GIVEN RECORDS:

>>>

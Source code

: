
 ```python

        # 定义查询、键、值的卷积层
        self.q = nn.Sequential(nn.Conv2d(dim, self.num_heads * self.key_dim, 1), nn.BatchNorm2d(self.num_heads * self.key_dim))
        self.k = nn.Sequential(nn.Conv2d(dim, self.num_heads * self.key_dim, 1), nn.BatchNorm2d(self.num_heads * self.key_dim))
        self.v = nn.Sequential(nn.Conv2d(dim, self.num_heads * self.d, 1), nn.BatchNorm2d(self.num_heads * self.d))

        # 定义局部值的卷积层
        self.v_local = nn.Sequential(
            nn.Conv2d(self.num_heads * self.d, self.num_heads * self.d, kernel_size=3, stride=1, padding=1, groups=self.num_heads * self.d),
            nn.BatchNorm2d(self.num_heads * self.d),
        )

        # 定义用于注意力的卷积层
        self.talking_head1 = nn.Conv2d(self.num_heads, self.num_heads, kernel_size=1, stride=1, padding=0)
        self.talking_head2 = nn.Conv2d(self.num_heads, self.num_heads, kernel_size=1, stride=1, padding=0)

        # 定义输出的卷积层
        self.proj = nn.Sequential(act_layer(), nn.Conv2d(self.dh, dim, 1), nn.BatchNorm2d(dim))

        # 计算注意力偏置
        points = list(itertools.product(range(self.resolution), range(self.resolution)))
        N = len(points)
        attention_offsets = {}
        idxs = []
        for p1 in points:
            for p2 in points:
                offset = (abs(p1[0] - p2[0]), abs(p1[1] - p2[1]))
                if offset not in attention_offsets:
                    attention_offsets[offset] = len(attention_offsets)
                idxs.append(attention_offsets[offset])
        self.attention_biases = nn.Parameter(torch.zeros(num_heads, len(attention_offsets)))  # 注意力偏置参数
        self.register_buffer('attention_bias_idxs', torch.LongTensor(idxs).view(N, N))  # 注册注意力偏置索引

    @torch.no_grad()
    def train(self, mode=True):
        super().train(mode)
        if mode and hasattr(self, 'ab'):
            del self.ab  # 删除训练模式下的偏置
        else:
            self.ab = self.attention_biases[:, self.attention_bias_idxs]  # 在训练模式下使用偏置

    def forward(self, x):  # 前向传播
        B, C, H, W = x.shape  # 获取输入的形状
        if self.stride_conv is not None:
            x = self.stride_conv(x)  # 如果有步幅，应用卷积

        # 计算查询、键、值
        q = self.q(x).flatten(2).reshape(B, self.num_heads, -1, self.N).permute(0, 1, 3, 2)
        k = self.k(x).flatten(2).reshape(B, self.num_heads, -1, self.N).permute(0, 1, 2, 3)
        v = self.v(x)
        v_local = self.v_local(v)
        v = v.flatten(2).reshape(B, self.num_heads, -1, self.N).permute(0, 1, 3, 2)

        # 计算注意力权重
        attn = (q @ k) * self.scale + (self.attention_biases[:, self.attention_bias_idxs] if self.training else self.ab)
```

<<<

WORK TO COMPLETE: Set aside each line above that includes the string "flatten" and report it.

TASK RESPONSE:
        q = self.q(x).flatten(2).reshape(B, self.num_heads, -1, self.N).permute(0, 1, 3, 2)
        k = self.k(x).flatten(2).reshape(B, self.num_heads, -1, self.N).permute(0, 1, 2, 3)
        v = v.flatten(2).reshape(B, self.num_heads, -1, self.N).permute(0, 1, 3, 2)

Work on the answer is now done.